It's important to remember that the Nazi party stood for the National _Socialist_ Party. Hitler's views on Aryan racial superiority are directly linked to 19th century Darwinianism. Hitler's persecution of the Confessing Church (not to mention the atrocities he committed against all sorts of people) is proof positive that his views were antithetical to Christianity (which is not to say that I fully endorse the Confessing Church). Dietrich Bonhoeffer certainly didn't think of Hitler as a Christian. This resource may also be helpful.



> First they came for the Communists, and I didn´t speak up, because I wasn´t a Communist. Then they came for the Jews, and I didn´t speak up, because I wasn´t a Jew. Then they came for the Catholics, and I didn´t speak up, because I was a Protestant. Then they came for me, and by that time there was no one left to speak up for me.
> 
> by Rev. Martin Niemoller, 1945





> Hitler extended his rationalizations into religious doctrine, claiming that those who agreed with and taught his "truths," were "true" or "master" religions, because they would "create mastery" by avoiding comforting lies. Those that preach love and tolerance, "in contravention to the facts," were said to be "slave" or "false" religions. The man who recognizes these "truths," Hitler continued, was said to be a "natural leader," and those who deny it were said to be "natural slaves." "Slaves," especially intelligent ones he claimed, were always attempting to hinder masters by promoting false religious and political doctrines. Many Nazis thus regarded Christianity as a cowardly creed founded deliberately by Jews, and hoped to see it replaced with a reborn Germanic paganism based partly on Norse myth and partly on the principles of National Socialism.
> 
> Source: see link above



[Edited on 7-3-2005 by VirginiaHuguenot]


----------



## biblelighthouse (Jul 3, 2005)

> _Originally posted by Paul manata_
> If the Nazis thought that they were true Christians would they say that they were "true Jews, ones who were Jews inwardly?"
> 
> [Edited on 7-3-2005 by Paul manata]



:bigsmile: Excellent point!


----------



## Contra_Mundum (Jul 3, 2005)

Different groups of people are always looking for reasons to place themselves on a morally superior plane to their enemies.

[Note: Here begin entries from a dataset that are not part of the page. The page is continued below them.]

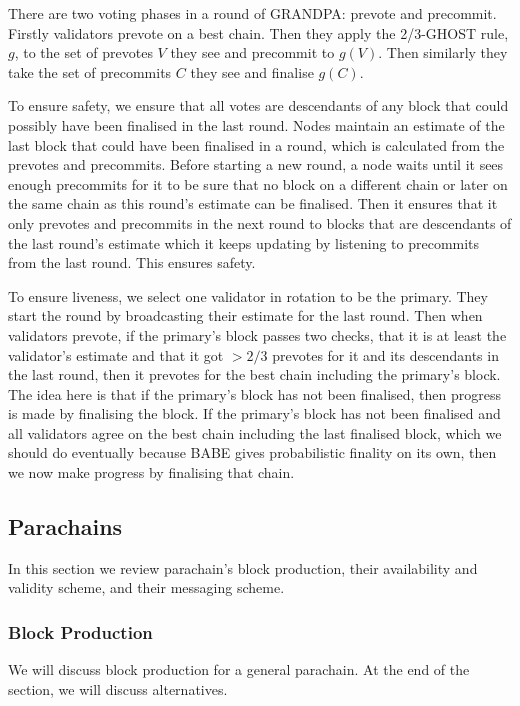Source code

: \documentclass{article}
\begin{document}
There are two voting phases in a round of GRANDPA: prevote and precommit. Firstly validators prevote on a best chain. Then they apply the 2/3-GHOST rule, $g$, to the set of prevotes $V$ they see and precommit to $g(V)$. Then similarly they take the set of precommits $C$ they see and finalise $g(C)$.

To ensure safety, we ensure that all votes are descendants of any block that could possibly have been finalised in the last round. Nodes maintain an estimate of the last block that could have been finalised in a round, which is calculated from the prevotes and precommits. Before starting a new round, a node waits until it sees enough precommits for it to be sure that no block on a different chain or later on the same chain as this round's estimate can be finalised. Then it ensures that it only prevotes and precommits in the next round to blocks that are descendants of the last round's estimate which it keeps updating by listening to precommits from the last round. This ensures safety.

To ensure liveness, we select one validator in rotation to be the primary. They start the round by broadcasting their estimate for the last round. Then when validators prevote, if the primary's block passes two checks, that it is at least the validator's estimate and that it got $>2/3$ prevotes for it and its descendants in the last round, then it prevotes for the best chain including the primary's block. The idea here is that if the primary's block has not been finalised, then progress is made by finalising the block. If the primary's block has not been finalised and all validators agree on the best chain including the last finalised block, which we should do eventually because BABE gives probabilistic finality on its own, then we now make progress by finalising that chain.




\subsection{Parachains}\label{sec:parachains}
In this section we review parachain's block production, their availability and validity scheme, and their messaging scheme.
\subsubsection{Block Production}\label{sec:parachainblockproduction}

We will discuss block production for a general parachain. At the end of the section, we will discuss alternatives.
\end{document}
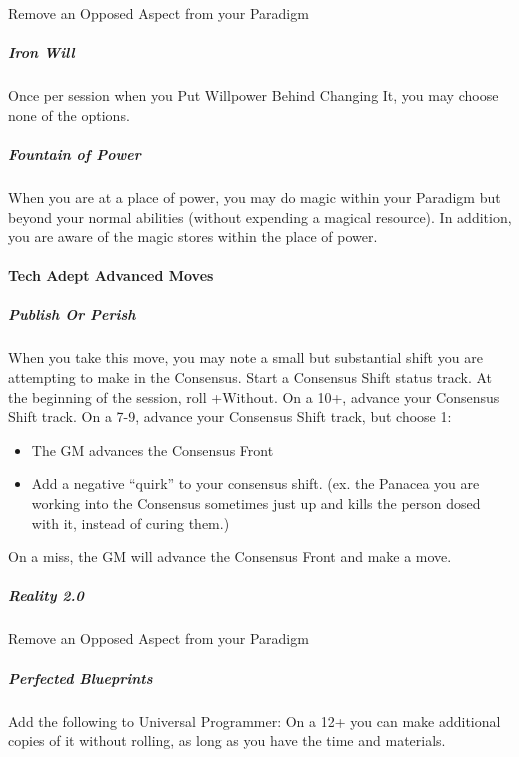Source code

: \documentclass[
]{article}
\begin{document}
Remove an Opposed Aspect from your Paradigm

\hypertarget{iron-will}{%
\subparagraph{Iron Will}\label{iron-will}}

Once per session when you Put Willpower Behind Changing It, you may
choose none of the options.

\hypertarget{fountain-of-power}{%
\subparagraph{Fountain of Power}\label{fountain-of-power}}

When you are at a place of power, you may do magic within your Paradigm
but beyond your normal abilities (without expending a magical resource).
In addition, you are aware of the magic stores within the place of
power.

\hypertarget{tech-adept-advanced-moves}{%
\paragraph{Tech Adept Advanced Moves}\label{tech-adept-advanced-moves}}

\hypertarget{publish-or-perish}{%
\subparagraph{Publish Or Perish}\label{publish-or-perish}}

When you take this move, you may note a small but substantial shift you
are attempting to make in the Consensus. Start a Consensus Shift status
track. At the beginning of the session, roll +Without. On a 10+, advance
your Consensus Shift track. On a 7-9, advance your Consensus Shift
track, but choose 1:

\begin{itemize}
\item
  The GM advances the Consensus Front
\item
  Add a negative ``quirk'' to your consensus shift. (ex. the Panacea you
  are working into the Consensus sometimes just up and kills the person
  dosed with it, instead of curing them.)
\end{itemize}

On a miss, the GM will advance the Consensus Front and make a move.

\hypertarget{reality-2.0}{%
\subparagraph{Reality 2.0}\label{reality-2.0}}

Remove an Opposed Aspect from your Paradigm

\hypertarget{perfected-blueprints}{%
\subparagraph{Perfected Blueprints}\label{perfected-blueprints}}

Add the following to Universal Programmer: On a 12+ you can make
additional copies of it without rolling, as long as you have the time
and materials.
\end{document}
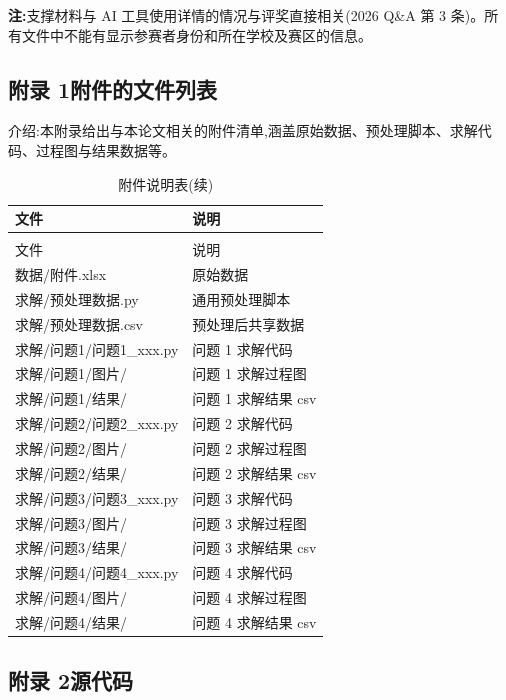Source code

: \noindent\textbf{注:}支撑材料与 AI 工具使用详情的情况与评奖直接相关(2026 Q\&A 第 3 条)。所有文件中不能有显示参赛者身份和所在学校及赛区的信息。

\subsection*{附录 1\quad 附件的文件列表}

介绍:本附录给出与本论文相关的附件清单,涵盖原始数据、预处理脚本、求解代码、过程图与结果数据等。

\begin{longtable}{>{\centering\arraybackslash}p{}>{\centering\arraybackslash}p{}}
  \caption{附件说明表}\\
  \toprule
  文件 & 说明 \\
  \midrule
  \endfirsthead
  \caption{附件说明表(续)}\\
  \toprule
  文件 & 说明 \\
  \midrule
  \endhead
  \bottomrule
  \endfoot
  数据/附件.xlsx & 原始数据 \\
  求解/预处理数据.py & 通用预处理脚本 \\
  求解/预处理数据.csv & 预处理后共享数据 \\
  求解/问题1/问题1\_xxx.py & 问题 1 求解代码 \\
  求解/问题1/图片/ & 问题 1 求解过程图 \\
  求解/问题1/结果/ & 问题 1 求解结果 csv \\
  求解/问题2/问题2\_xxx.py & 问题 2 求解代码 \\
  求解/问题2/图片/ & 问题 2 求解过程图 \\
  求解/问题2/结果/ & 问题 2 求解结果 csv \\
  求解/问题3/问题3\_xxx.py & 问题 3 求解代码 \\
  求解/问题3/图片/ & 问题 3 求解过程图 \\
  求解/问题3/结果/ & 问题 3 求解结果 csv \\
  求解/问题4/问题4\_xxx.py & 问题 4 求解代码 \\
  求解/问题4/图片/ & 问题 4 求解过程图 \\
  求解/问题4/结果/ & 问题 4 求解结果 csv \\
\end{longtable}

\subsection*{附录 2\quad 源代码}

That this has happened among people calling themslves "Christian" should not be surprising. That it should be so candidly admitted and repudiated by true Christians is surprising--if we are to take typical identification-behavior as a standard of reference.

Exhibit A: Muslims attempt to blackmail Christians by pointing to the Crusades (past and present). But mention to them the wars of Islamic expansion that placed North Africa, and the Levant; later Palestine, Syria, and Asia Minor; then Constantinople, the Balkans, and Iberia under the heel of the Caliphs--then they protest that these were all liberations, God ordained, bloodless, etc. etc. etc. I once had an Imam tell me that the Egyptians welcomed the Islamic armies as benefactors. So, "one set of rules for you--a different set for me," is the order of the day for Muslims.

Exhibit B: Before Rome (the pagan Empire) destroyed the political Jewish nation, the Jewish nation (which had special religious treatment and exemptions within the structure of the Empire) they colluded together to extirpate the Christian faith. All one has to do is read the Acts and the Epistles to find the testimony of a politically powerless and persecuted (but fervent) faith against those who were both more numerous (at first) and politically powerful and connected. For examples: John19:6; Acts 9:1; 13:50; 17:13; 1 Thes. 2:14-16. Examples can also be found in secular literature.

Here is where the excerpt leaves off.